His time at the News, however, would be short. Called upon to draw for the newspaper pictures of the intricately-restored interiors for a number of city banks, Hubbard threw up his hands and departed Indianapolis for the safety of the family home in Bellefontaine. During the next few years, Hubbard kept busy by again visiting the South, driving a mule team in Chattanooga, serving as a gatekeeper for a Cincinnati amusement park, and working as an artist for the Cincinnati Tribune and Mansfield (Ohio) News. In 1899, the thirty-one-year-old Hubbard received a letter from the Indianapolis Sun inviting him to work for the newspaper. He accepted the offer and during the two years he worked at the Sun "really made more progress as an artist . . . than I had in all the years before," he said. Hubbard rejoined the News as an artist in the fall of 1901 and worked there until his death.
Upon his return to the News, Hubbard became well-known for his caricatures of state political figures, particularly Indiana legislators. In working with politicians as subjects, he preferred to draw those with whiskers and hair, as caricaturing bald lawmakers was "just like drawing a cocoanut." Although a collection of these drawings was published in 1903, Hubbard's lasting fame would come not from politicians, but from a rustic character who made a habit of commenting on legislator's foibles all the way from the wild country of Brown County.
In 1904, while traveling on trains during campaign trips by Democratic presidential candidate William Jennings Bryan and Republic vice presidential candidate Charles Fairbanks, Hubbard found that at campaign's end he had some extra material. After first experimenting with such names as Seth Martin, Steve Martin, and Abe Hulsizer, Hubbard finally hit on the right one--Abe Martin. On 17 December 1904 the Abe Martin character made his first appearance. The drawing showed a smiling, whiskered gentleman staring at a playbill featuring a scantily-clad (for those days) woman. At the drawing's bottom, the character commented: "If I thought that blamed troupe done everything it has pictures fer, I'd stay over this evening and go home on the interubin." The feature, Hubbard laconically recalled years later, "caused some favorable comment and it was decided to continue it."
On 3 February 1905, Hubbard moved Abe Martin to Brown County, where he would remain for the rest of his career. The artist described the area as "a rugged, almost mountainous, wooded section of Indiana without telegraphic or railroad connections--a county whose natives for the most part subsist by blackberrying, sassafras-mining and basket making." Finding that sometimes he had things to say that Abe Martin would be unlikely to utter, Hubbard added to his cast with such delightful country neighbors as spinster Miss Fawn Lippincut; senior citizen Uncle Niles Turner; teacher Professor Alexander Tansey; editor and publisher of the Bloom Center Weekly Sliphorn the Hon. Ex-Editor Cale Fluhart; businessman Tell Binkley; and many others. In naming his characters, Hubbard sometimes used the names of people he knew in Bellefontaine. He also found that another good source was Kentucky jury lists.
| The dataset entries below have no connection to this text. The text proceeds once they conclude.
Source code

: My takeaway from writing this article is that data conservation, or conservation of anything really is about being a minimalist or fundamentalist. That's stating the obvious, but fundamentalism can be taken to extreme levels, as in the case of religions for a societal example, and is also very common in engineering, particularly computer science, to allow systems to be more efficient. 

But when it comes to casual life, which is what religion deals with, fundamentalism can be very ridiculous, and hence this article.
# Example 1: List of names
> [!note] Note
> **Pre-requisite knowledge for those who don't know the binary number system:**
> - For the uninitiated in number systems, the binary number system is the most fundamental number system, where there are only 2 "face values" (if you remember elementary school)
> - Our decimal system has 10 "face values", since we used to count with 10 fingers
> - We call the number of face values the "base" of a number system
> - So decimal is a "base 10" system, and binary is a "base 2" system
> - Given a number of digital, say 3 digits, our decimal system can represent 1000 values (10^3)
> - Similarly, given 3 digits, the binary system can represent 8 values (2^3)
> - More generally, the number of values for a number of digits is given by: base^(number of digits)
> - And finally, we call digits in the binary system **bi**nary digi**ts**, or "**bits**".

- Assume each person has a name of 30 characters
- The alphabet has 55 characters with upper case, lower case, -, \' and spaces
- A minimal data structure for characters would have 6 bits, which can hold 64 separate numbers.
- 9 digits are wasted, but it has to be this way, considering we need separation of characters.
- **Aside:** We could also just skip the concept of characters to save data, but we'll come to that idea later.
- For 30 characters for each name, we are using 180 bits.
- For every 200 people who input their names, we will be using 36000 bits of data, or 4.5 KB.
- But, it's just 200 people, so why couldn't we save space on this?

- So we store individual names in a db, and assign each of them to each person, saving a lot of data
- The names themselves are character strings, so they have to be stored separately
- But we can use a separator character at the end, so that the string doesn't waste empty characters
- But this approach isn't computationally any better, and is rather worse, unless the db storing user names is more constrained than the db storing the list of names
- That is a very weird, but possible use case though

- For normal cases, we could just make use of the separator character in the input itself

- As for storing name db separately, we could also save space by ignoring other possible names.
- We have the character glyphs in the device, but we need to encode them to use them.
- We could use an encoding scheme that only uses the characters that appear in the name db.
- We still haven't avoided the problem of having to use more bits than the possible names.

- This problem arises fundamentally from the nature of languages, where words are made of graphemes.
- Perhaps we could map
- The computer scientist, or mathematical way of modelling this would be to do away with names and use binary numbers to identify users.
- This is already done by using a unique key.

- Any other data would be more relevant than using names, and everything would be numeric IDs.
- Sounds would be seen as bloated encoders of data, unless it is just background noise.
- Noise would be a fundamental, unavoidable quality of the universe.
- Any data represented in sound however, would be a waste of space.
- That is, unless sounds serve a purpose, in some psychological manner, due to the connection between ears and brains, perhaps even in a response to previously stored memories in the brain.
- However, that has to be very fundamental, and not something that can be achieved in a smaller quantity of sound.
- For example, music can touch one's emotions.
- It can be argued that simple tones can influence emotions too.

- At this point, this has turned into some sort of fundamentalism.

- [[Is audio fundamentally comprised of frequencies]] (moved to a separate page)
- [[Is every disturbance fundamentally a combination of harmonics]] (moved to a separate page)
An immediate hit with News readers, Abe Martin found an expanded audience in 1905 when Hubbard himself, just in time for the Christmas season, released a book featuring Abe and his humorous remarks--a publishing tradition that continued for years to come. Along with Abe Martin's remarks, the first collection included an introduction by Meredith Nicholson and a poetic tribute to the character from the Hoosier Poet himself, James Whitcomb Riley, who immediately recognized that the Ohio native had in his hands a potential gold mine.
Shortly after the first book was released, Hubbard happened to meet Riley on the street. Hubbard noted that Riley told him: "Kin, your book is bully: You've found yourself. You've got a great character in Abe and there is no end to his possibilities. I want you to stick right with him, and some day (taking a pencil from his pocket and holding it up) you'll be receiving checks--money--and you'll be amazed at what a lead pencil and a little thinking will do."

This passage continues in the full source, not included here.